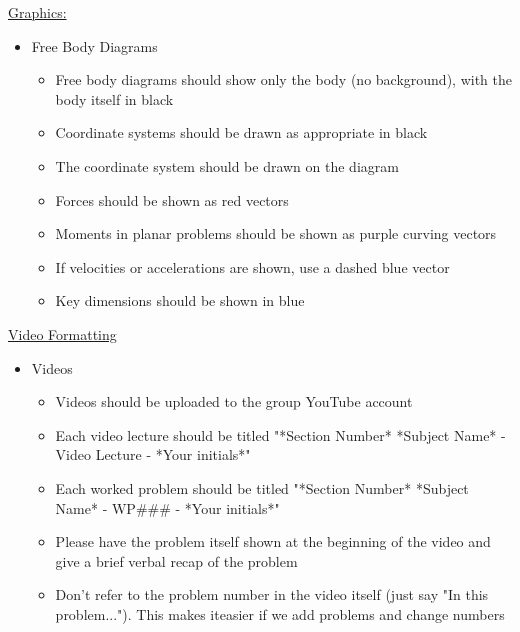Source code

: \documentclass[a4paper]{article}
\begin{document}
\underline{Graphics:}
	\begin{itemize}
		\item Free Body Diagrams
			\begin{itemize}
				\item Free body diagrams should show only the body (no background), with the body itself in black
				\item Coordinate systems should be drawn as appropriate in black
				\item The coordinate system should be drawn on the diagram
				\item Forces should be shown as red vectors
				\item Moments in planar problems should be shown as purple curving vectors
				\item If velocities or accelerations are shown, use a dashed blue vector
				\item Key dimensions should be shown in blue
			\end{itemize}
	\end{itemize}

\underline{Video Formatting}
	\begin{itemize}
		\item Videos
			\begin{itemize}
				\item Videos should be uploaded to the group YouTube account
				\item Each video lecture should be titled "*Section Number* *Subject Name* - Video Lecture - *Your initials*"
				\item Each worked problem should be titled "*Section Number* *Subject Name* - WP\#\#\# - *Your initials*"
				\item Please have the problem itself shown at the beginning of the video and give a brief verbal recap of the problem
				\item Don't refer to the problem number in the video itself (just say "In this problem..."). This makes iteasier if we add problems and change numbers
		\end{itemize}
	\end{itemize}
\end{document}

###

▶ **Task item**:
With the line containing "and change numbers" as the first, output each line through the final line of the entries above, exactly.

▶ **Response**:
				\item Don't refer to the problem number in the video itself (just say "In this problem..."). This makes iteasier if we add problems and change numbers
		\end{itemize}
	\end{itemize}
\end{document}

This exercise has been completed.